The preferred sequence format for MEME is Pearson/Fasta format.
MEME uses the first word in the title line of each sequence, truncated
to 24 characters if necessary, as the name of the sequence. This name must
be unique. Sequences with duplicate names will be flagged and ignored.
(The first word in the title line is everything up to the first blank
following the ">" at the beginning of the line.)

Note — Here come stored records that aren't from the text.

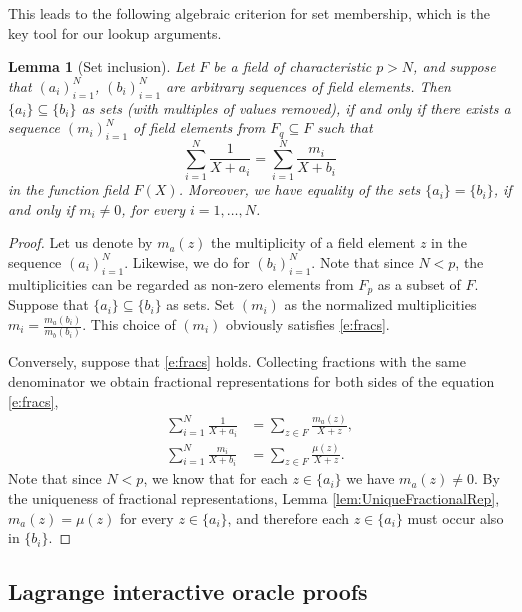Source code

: \documentclass[11pt]{article}
\newtheorem{lem}[]{Lemma}
\theoremstyle{definition}
\theoremstyle{remark}
\begin{document}
This leads to the following algebraic criterion for set membership, which is the key tool for our lookup arguments.
\begin{lem}[Set inclusion]
\label{lem:batchsetmembership}
Let $F$ be a field of characteristic $p>N$, and suppose that $(a_i)_{i=1}^N$, $(b_i)_{i=1}^N$ are arbitrary sequences of field elements.
Then $\{a_i \}\subseteq \{b_i\}$ as sets (with multiples of values removed), if and only if there exists a sequence $(m_i)_{i=1}^N$ of field elements from $F_q\subseteq F$ such that
\begin{equation}
\label{e:fracs}
\sum_{i=1}^N \frac{1}{X + a_i} = \sum_{i=1}^N \frac{m_i}{X + b_i}  
\end{equation}
in the function field $F(X)$.
Moreover, we have equality of the sets $\{a_i\} = \{b_i\}$, if and only if $m_i\neq 0$, for every $i=1,\ldots, N$.
\end{lem}

\begin{proof}%
Let us denote by $m_a(z)$ the multiplicity of a field element $z$ in the sequence $(a_i)_{i=1}^N$.
Likewise, we do for $(b_i)_{i=1}^N$.
Note that since $N < p$, the multiplicities can be regarded as non-zero elements from $F_p$ as a subset of $F$.
Suppose that $\{a_i\}\subseteq \{b_i\}$ as sets. 
Set $(m_i)$ as the normalized multiplicities
$
m_i = \frac{m_a(b_i)}{m_b(b_i)}.
$
This choice of $(m_i)$ obviously satisfies \eqref{e:fracs}.

Conversely, suppose that \eqref{e:fracs} holds.
Collecting fractions with the same denominator we obtain fractional representations for both sides of the equation \eqref{e:fracs},  
\begin{align*}
\sum_{i=1}^N \frac{1}{X + a_i} &= \sum_{z\in F} \frac{m_a(z)}{X + z},
\\
\sum_{i=1}^N \frac{m_i}{X + b_i} & = \sum_{z\in F} \frac{\mu (z)}{X + z}.
\end{align*}
Note that since $N < p$, we know that for each $z\in \{a_i\}$ we have $m_a(z)\neq 0$. 
By the uniqueness of fractional representations,  Lemma \ref{lem:UniqueFractionalRep}, $m_a(z) = \mu(z)$ for every $z\in \{a_i\}$, and therefore each $z\in \{a_i\}$ must occur also in $\{b_i\}$. 
\end{proof}



\subsection{Lagrange interactive oracle proofs}
\end{document}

MEME accepts protein and DNA sequences in any of the following formats by
converting them to Pearson/Fasta format:
Sequence formats that allow one or more sequences:
IG/Stanford, used by Intelligenetics and others
GenBank/GB, genbank flatfile format
NBRF format
EMBL, EMBL flatfile format
DNAStrider, for common Mac program
Fitch format, limited use
Pearson/Fasta, a common format used by Fasta programs and others
Zuker format, limited use
Olsen, format printed by Olsen VMS sequence editor
Phylip3.2, sequential format for Phylip programs
Phylip, interleaved format for Phylip programs (v3.3, v3.4)
MSF multi sequence format used by GCG software
PAUP's multiple sequence (NEXUS) format
PIR/CODATA format used by PIR
ASN.1 format used by NCBI
Sequence formats that only allow one sequence. These formats cannot
be used to input multiple sequences.
GCG, single sequence format of GCG software (use MSF format instead)
Plain/Raw, sequence data only (no name, document, numbering)
MEME uses the
ReadSeq program to read in sequences. ReadSeq is copyright 1990 by
D. G. Gilbert, Biology Dept., Indiana University.